# New Center Console & Boss Joystick mount.



## DCSpecial (Nov 16, 2008)

Since it's been too warm for the snow to stick and the Bears weren't on until now I worked on the truck a little bit earlier.

Removed my center front seat (have a 40/20/40 split bench) and swapped in a center console out of a 08 Super Duty. Bolts right in, only ~1.75" shorter than the center seat so it still works great as an armrest. 
Main reason for the swap was the increased room for storage, lots of storage room in the 08 center console.
There is a power point inside the console.....I may wire that up once I get a chance, plug is on ouside of the console right along the passenger seat.

I also mounted my pedestal for my Boss joystick controller. Perfect height and distance for my hand with my arm on the console.

Old seat on the right (with a wet okole seat cover) with the 08 console on the left:


























I also followed Doakster's lead and wrapped my hydraulic hoses:


----------



## ColliganLands (Sep 4, 2008)

looks good. theres definately some room in that console


----------



## dieseld (Dec 30, 2005)

What are the hoses wrapeed with and do you have any better pics? What is the benefit of wrapping them?


----------



## Doakster (Aug 15, 2008)

Couple pics of my wrap job.

It's made of neoprene, self adhesive, very good stuff to protect hydraulic hose, a bit pricey though, there are other options, but I feel this is the best one.


----------



## wild bill (Feb 10, 2007)

*wrap*

the wrap keeps the hose's from abrading when the vee plow articulates .


----------



## DCSpecial (Nov 16, 2008)

Yep, the hoses on the Boss V are very close to the center "wedge" and rub. Also, when back in the V position they contact the springs. 
Figured I'd wrap them to prevent them from getting any damage.

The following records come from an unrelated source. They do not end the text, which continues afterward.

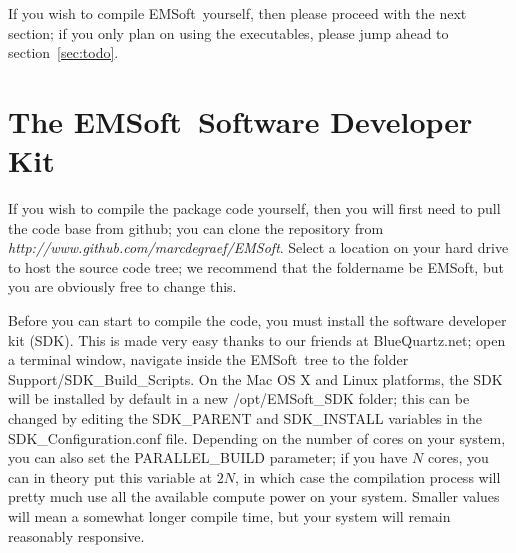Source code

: \documentclass[DIV=calc, paper=letter, fontsize=11pt]{scrartcl}	 %
\newcommand{\ctp}{\textsf{EMSoft}}
\newcommand{\ctpb}{\textbf{\textsf{EMSoft}}}
\begin{document}
If you wish to compile \ctp\ yourself, then please proceed with the next section; if you only plan on using the 
executables, please jump ahead to section~\ref{sec:todo}.


\section{The \ctpb\ Software Developer Kit\label{sec:SDK}}
If you wish to compile the package code yourself, then you will first need to pull the code base from github; you can 
clone the repository from \textit{http://www.github.com/marcdegraef/EMSoft}.  Select a location on your hard drive to 
host the source code tree; we recommend that the foldername be \ctp, but you are obviously free to change this.

Before you can start to compile the code, you must install the software developer kit (SDK).  This is made very easy thanks to our
friends at BlueQuartz.net; open a terminal window, navigate inside the \ctp\ tree to the folder \textsf{Support/SDK\_Build\_Scripts}.
On the Mac OS X and Linux platforms, the SDK will be installed by default in a new \textsf{/opt/EMSoft\_SDK}
folder; this can be changed by editing the \textsf{SDK\_PARENT}  and \textsf{SDK\_INSTALL} variables in the \textsf{SDK\_Configuration.conf}  file.
Depending on the number of cores on your system, you can also set the \textsf{PARALLEL\_BUILD} parameter; if you have
$N$ cores, you can in theory put this variable at $2N$, in which case the compilation process will pretty much use all the 
available compute power on your system. Smaller values will mean a somewhat longer compile time, but your system will
remain reasonably responsive.
\end{document}
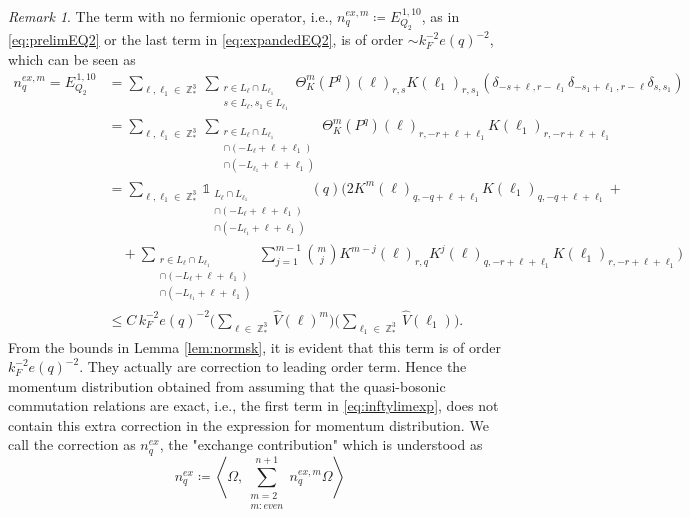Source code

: \documentclass[sn-mathphys, Numbered ,a4paper]{sn-jnl}%
\DeclareMathOperator{\Z}{\mathbb{Z}}
\newcommand{\eva}[1]{\left\langle #1 \right\rangle}
\theoremstyle{plain}
\theoremstyle{definition}
\theoremstyle{remark}
\newtheorem{remark}[theorem]{Remark}
\theoremstyle{plain}
\theoremstyle{definition}
\theoremstyle{remark}
\begin{document}
\begin{remark} \label{rem:leadorder}
	The term with no fermionic operator, i.e., $n_q^{ex,m}\coloneq E^{\,1,10}_{Q_2}$, as in \eqref{eq:prelimEQ2} or the last term in \eqref{eq:expandedEQ2}, is of order $\sim{k_F^{-2}e(q)^{-2}}$, which can be seen as 
	\begin{align}
		n_q^{ex,m}=E^{\,1,10}_{Q_2} &= \sum\limits_{\ell,\ell_1 \in \Z^3_*}\sum\limits_{\substack{r\in L_{\ell} \cap L_{\ell_1}\\ s \in L_{\ell},s_1\in L_{\ell_1}}} \!\!\!\Theta^m_{K}(P^q)(\ell)_{r,s}K(\ell_1)_{r,s_1}(\delta_{-s+\ell,r-\ell_1}\delta_{-s_1+\ell_1,r-\ell}\delta_{s,s_1}) \nonumber\\
		&= \sum\limits_{\ell,\ell_1 \in \Z^3_*}\sum\limits_{\substack{r\in L_{\ell} \cap L_{\ell_1}\\ \cap (-L_{\ell}+\ell+\ell_1) \\ \cap (-L_{\ell_1}+\ell+\ell_1 )}} \!\!\!\Theta^m_{K}(P^q)(\ell)_{r,-r+\ell+\ell_1}K(\ell_1)_{r,-r+\ell+\ell_1}\nonumber\\
		&= \sum\limits_{\ell,\ell_1 \in \Z^3_*}\mathds{1}_{\substack{ L_{\ell} \cap L_{\ell_1}\\ \cap (-L_{\ell}+\ell+\ell_1) \\ \cap (-L_{\ell_1}+\ell+\ell_1 )}}(q)\Bigg( 2 K^m(\ell )_{q,-q+\ell+\ell_1}K(\ell_1)_{q,-q+\ell+\ell_1}+ \nonumber \\  &\quad +\sum\limits_{\substack{r\in L_{\ell} \cap L_{\ell_1}\\ \cap (-L_{\ell}+\ell+\ell_1) \\ \cap (-L_{\ell_1}+\ell+\ell_1 )}} \sum\limits_{j=1}^{m-1} {{m}\choose j}K^{m-j}(\ell)_{r,q} K^{j}(\ell)_{q,-r+\ell+\ell_1} K(\ell_1)_{r,-r+\ell+\ell_1} \Bigg)\nonumber\\
		&\leq C\,  k_{F}^{-2} e(q)^{-2} \Bigg(\sum\limits_{\ell \in \Z^3_*} \hat{V}(\ell)^m\Bigg)\Bigg( \sum\limits_{\ell_1 \in \Z^3_*} \hat{V}(\ell_1) \Bigg).
	\end{align} 
	From the bounds in Lemma \ref{lem:normsk}, it is evident that this term is of order $k_F^{-2}e(q)^{-2}$.
	They actually are correction to leading order term. Hence the momentum distribution obtained from assuming that the quasi-bosonic commutation relations are exact, i.e., the first term in \eqref{eq:inftylimexp}, does not contain this extra correction in the expression for momentum distribution. We call the correction as $n_q^{ex}$, the "exchange contribution" which is understood as 
	\begin{equation}
		n_q^{ex} \coloneq \eva{\Omega,\sum\limits_{\substack{m = 2\\m:even}}^{n+1}n_q^{ex,m}\Omega} 
	\end{equation}
\end{remark}
\end{document}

I bought it from Northern Tool:
http://www.northerntool.com/webapp/wcs/stores/servlet/product_6970_200365292_200365292

Also comes in 12ft rolls.


----------



## Eyesell (Nov 7, 2003)

Was the 12' Roll enough ?? Just out of curosity how long did it take to wrap all your hoses ?


----------



## Doakster (Aug 15, 2008)

3 - 12ft sections covered all my hose on my ExtremeV, took me about 45mins-1hr. 

Not sure on how much hoses are a Boss but I would guess one 12footer would not do it.


----------



## 06HD BOSS (Nov 28, 2005)

nice work DCS. thats a great idea with the hoses, the only issue i see is if you have to replace one during a storm, its gonna take a little time to unwrap the 2 tied together.


----------



## Doakster (Aug 15, 2008)

06HD BOSS;657045 said:


> nice work DCS. thats a great idea with the hoses, the only issue i see is if you have to replace one during a storm, its gonna take a little time to unwrap the 2 tied together.

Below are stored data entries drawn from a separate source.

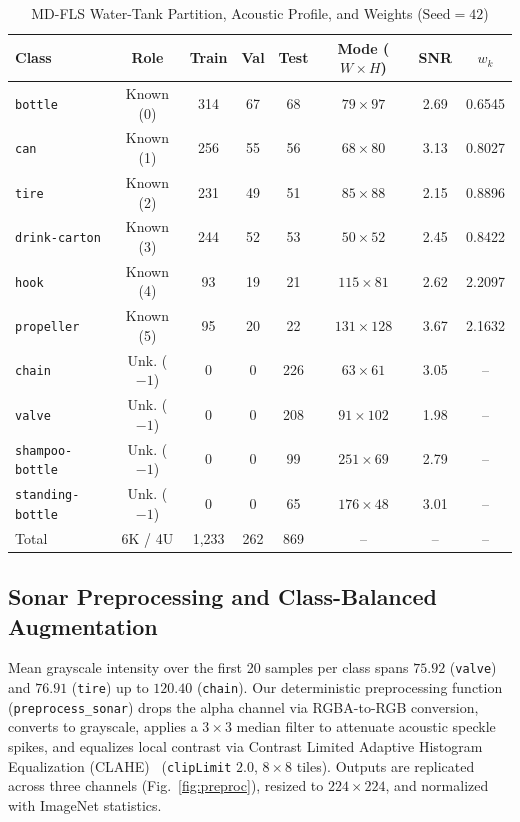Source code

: \documentclass[conference]{IEEEtran}
\begin{document}
\begin{table}[!htbp]
\centering
\caption{MD-FLS Water-Tank Partition, Acoustic Profile, and Weights ($\text{Seed}=42$)}
\label{tab:dataset}
\scriptsize
\setlength{\tabcolsep}{2.2pt}
\begin{tabular}{@{}lccccccc@{}}
\toprule
Class & Role & Train & Val & Test & Mode ($W{\times}H$) & SNR & $w_k$ \\
\midrule
\texttt{bottle}          & Known (0)   & 314 & 67 & 68  & $79\times 97$   & 2.69 & 0.6545 \\
\texttt{can}             & Known (1)   & 256 & 55 & 56  & $68\times 80$   & 3.13 & 0.8027 \\
\texttt{tire}            & Known (2)   & 231 & 49 & 51  & $85\times 88$   & 2.15 & 0.8896 \\
\texttt{drink-carton}    & Known (3)   & 244 & 52 & 53  & $50\times 52$   & 2.45 & 0.8422 \\
\texttt{hook}            & Known (4)   & 93  & 19 & 21  & $115\times 81$  & 2.62 & 2.2097 \\
\texttt{propeller}       & Known (5)   & 95  & 20 & 22  & $131\times 128$ & 3.67 & 2.1632 \\
\midrule
\texttt{chain}           & Unk. ($-1$) & 0   & 0  & 226 & $63\times 61$   & 3.05 & -- \\
\texttt{valve}           & Unk. ($-1$) & 0   & 0  & 208 & $91\times 102$  & 1.98 & -- \\
\texttt{shampoo-bottle}  & Unk. ($-1$) & 0   & 0  & 99  & $251\times 69$  & 2.79 & -- \\
\texttt{standing-bottle} & Unk. ($-1$) & 0   & 0  & 65  & $176\times 48$  & 3.01 & -- \\
\midrule
Total                    & 6K / 4U     & 1,233 & 262 & 869 & --            & --   & -- \\
\bottomrule
\end{tabular}
\end{table}

\subsection{Sonar Preprocessing and Class-Balanced Augmentation}
\label{sec:preproc}

Mean grayscale intensity over the first 20 samples per class spans $75.92$ (\texttt{valve}) and $76.91$ (\texttt{tire}) up to $120.40$ (\texttt{chain}). Our deterministic preprocessing function (\texttt{preprocess\_sonar}) drops the alpha channel via RGBA-to-RGB conversion, converts to grayscale, applies a $3\times 3$ median filter to attenuate acoustic speckle spikes, and equalizes local contrast via Contrast Limited Adaptive Histogram Equalization (CLAHE)~\cite{zuiderveld_1994_clahe} (\texttt{clipLimit} $2.0$, $8\times 8$ tiles). Outputs are replicated across three channels (Fig.~\ref{fig:preproc}), resized to $224\times 224$, and normalized with ImageNet statistics.
\end{document}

The stuff actually isn't reusable, it's just like tape, take it off and you have to put new stuff on, but it will protect the hoses and greatly extend their life.


----------



## DCSpecial (Nov 16, 2008)

I bought a 50' roll, not sure how much I used, still have some left on the roll.

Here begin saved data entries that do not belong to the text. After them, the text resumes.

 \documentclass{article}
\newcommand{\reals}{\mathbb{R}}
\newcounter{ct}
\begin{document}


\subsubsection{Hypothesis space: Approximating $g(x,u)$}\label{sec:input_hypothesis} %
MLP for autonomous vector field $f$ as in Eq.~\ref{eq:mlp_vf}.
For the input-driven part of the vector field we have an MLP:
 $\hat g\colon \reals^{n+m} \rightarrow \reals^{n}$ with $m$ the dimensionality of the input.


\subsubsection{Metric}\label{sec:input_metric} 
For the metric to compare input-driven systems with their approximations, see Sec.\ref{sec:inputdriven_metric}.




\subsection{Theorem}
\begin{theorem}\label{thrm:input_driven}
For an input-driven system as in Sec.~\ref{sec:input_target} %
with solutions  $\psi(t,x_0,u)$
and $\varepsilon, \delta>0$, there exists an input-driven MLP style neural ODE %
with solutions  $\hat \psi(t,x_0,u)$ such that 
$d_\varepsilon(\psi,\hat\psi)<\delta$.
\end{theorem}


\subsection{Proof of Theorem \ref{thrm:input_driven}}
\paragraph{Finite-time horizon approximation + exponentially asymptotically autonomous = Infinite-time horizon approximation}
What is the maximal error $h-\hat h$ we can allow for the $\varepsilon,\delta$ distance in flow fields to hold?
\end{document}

On the Boss V all the hoses are routed by themselves. I'll take a picture later on when I go back out to the shop, just got back from plowing.

I wasn't paying attention to time, but definitely less than an hour.

Not enough room to wrap the entire 50' roll through by all the hoses, so I cut off good sized pieces. Ended up using 2 pieces per hose, wrapped the seam with the supplied PVC tape that you use on all the ends.


----------



## tls22 (Sep 30, 2007)

Looks great, im glad you got to push snow last night!


----------



## JD Dave (Mar 20, 2007)

We cover our lines with fire hose taken out of office and apartment buildings. It is the perfect size and it's never been used but it's 10 years old and you can get it for nothing because they just throw it out.


----------



## JD Dave (Mar 20, 2007)

Here's a pic of the fire hose on a 10 year old Boss with original hydraulic hoses,


----------



## cet (Oct 2, 2004)

You should post pictures of your own trucks, not mine. LOL


----------



## kitn1mcc (Sep 15, 2008)

nice gotta love a console


----------



## JD Dave (Mar 20, 2007)

cet;657331 said:


> You should post pictures of your own trucks, not mine. LOL


Good point. LOL


----------



## mike psd (Aug 12, 2007)

JD Dave;657318 said:


> We cover our lines with fire hose taken out of office and apartment buildings. It is the perfect size and it's never been used but it's 10 years old and you can get it for nothing because they just throw it out.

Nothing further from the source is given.